Whenever the word "meta" appears in a line of the listing, copy that line.
============================================================
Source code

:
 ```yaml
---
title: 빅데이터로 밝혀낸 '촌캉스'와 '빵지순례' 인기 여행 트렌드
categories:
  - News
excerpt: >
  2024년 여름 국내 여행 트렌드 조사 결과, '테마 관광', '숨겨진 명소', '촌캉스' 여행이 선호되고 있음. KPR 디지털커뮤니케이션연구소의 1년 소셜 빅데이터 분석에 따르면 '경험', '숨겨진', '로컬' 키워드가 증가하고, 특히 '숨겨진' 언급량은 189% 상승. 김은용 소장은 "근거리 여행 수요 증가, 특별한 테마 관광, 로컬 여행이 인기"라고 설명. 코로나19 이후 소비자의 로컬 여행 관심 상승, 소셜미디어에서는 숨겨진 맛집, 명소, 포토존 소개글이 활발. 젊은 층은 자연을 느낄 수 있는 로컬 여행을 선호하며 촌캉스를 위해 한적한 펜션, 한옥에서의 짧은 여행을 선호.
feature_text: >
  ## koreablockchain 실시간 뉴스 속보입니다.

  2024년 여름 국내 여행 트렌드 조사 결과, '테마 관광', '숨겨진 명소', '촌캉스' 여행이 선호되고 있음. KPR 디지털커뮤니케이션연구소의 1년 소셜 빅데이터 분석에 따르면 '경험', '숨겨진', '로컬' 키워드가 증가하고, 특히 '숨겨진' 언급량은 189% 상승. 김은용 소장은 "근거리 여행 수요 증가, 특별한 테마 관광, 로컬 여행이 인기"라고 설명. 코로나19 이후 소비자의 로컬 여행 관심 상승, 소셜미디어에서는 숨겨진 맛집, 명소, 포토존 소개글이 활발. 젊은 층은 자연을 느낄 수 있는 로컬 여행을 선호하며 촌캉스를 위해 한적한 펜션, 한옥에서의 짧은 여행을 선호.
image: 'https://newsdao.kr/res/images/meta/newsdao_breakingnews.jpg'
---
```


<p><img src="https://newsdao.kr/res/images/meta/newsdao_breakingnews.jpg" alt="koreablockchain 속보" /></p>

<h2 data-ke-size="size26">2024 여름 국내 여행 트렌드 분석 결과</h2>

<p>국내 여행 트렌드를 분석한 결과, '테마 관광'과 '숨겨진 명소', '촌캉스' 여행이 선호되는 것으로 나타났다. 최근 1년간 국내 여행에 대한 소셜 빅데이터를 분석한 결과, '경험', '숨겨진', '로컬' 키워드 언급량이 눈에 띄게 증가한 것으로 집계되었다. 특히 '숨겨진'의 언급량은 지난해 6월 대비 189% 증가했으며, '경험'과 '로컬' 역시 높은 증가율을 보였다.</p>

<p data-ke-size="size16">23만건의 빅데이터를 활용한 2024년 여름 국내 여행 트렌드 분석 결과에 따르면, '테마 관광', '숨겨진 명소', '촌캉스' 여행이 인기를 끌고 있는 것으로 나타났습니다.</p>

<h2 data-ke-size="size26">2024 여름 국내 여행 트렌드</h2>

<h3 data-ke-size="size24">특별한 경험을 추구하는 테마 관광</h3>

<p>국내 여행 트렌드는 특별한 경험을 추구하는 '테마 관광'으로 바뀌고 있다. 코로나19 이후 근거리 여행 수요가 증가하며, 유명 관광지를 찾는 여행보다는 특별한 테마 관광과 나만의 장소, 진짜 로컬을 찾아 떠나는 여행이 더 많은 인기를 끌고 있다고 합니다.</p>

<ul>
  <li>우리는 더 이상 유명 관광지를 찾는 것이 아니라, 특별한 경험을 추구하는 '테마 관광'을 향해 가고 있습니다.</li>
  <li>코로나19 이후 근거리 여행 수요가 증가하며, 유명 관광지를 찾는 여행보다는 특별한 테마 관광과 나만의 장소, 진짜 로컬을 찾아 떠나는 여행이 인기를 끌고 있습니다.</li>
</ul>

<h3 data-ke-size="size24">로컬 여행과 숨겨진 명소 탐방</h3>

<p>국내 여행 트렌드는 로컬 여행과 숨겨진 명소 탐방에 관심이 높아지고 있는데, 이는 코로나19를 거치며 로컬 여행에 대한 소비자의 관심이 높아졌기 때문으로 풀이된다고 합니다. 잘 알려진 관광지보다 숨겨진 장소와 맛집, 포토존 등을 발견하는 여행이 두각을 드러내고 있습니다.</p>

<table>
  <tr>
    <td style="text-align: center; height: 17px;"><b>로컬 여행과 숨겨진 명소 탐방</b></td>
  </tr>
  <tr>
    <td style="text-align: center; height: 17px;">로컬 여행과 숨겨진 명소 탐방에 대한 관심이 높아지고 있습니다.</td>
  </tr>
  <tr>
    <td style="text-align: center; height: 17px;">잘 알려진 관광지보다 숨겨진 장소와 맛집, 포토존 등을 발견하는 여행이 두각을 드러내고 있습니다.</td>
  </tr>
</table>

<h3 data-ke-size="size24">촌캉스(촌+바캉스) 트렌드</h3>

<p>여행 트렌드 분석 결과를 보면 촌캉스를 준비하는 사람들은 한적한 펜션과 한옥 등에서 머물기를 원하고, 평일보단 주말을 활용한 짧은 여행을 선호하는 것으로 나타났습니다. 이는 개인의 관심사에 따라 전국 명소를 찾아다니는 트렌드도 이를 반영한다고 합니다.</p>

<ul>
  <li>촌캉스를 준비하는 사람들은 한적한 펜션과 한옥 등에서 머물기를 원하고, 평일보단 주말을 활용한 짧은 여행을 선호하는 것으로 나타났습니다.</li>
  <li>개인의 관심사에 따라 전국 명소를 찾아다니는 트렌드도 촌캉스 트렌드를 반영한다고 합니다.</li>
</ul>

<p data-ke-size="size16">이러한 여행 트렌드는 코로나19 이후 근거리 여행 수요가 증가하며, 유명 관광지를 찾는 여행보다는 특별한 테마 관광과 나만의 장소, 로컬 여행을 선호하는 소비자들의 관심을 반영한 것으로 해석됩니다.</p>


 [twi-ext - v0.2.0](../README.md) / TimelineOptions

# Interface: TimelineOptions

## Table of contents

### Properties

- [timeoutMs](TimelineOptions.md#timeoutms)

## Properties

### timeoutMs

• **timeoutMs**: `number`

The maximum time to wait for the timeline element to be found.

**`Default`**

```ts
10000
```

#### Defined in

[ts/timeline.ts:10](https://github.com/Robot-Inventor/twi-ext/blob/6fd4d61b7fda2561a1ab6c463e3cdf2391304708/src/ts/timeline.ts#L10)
============================================================
§ FINAL ANSWER
image: 'https://newsdao.kr/res/images/meta/newsdao_breakingnews.jpg'
<p><img src="https://newsdao.kr/res/images/meta/newsdao_breakingnews.jpg" alt="koreablockchain 속보" /></p>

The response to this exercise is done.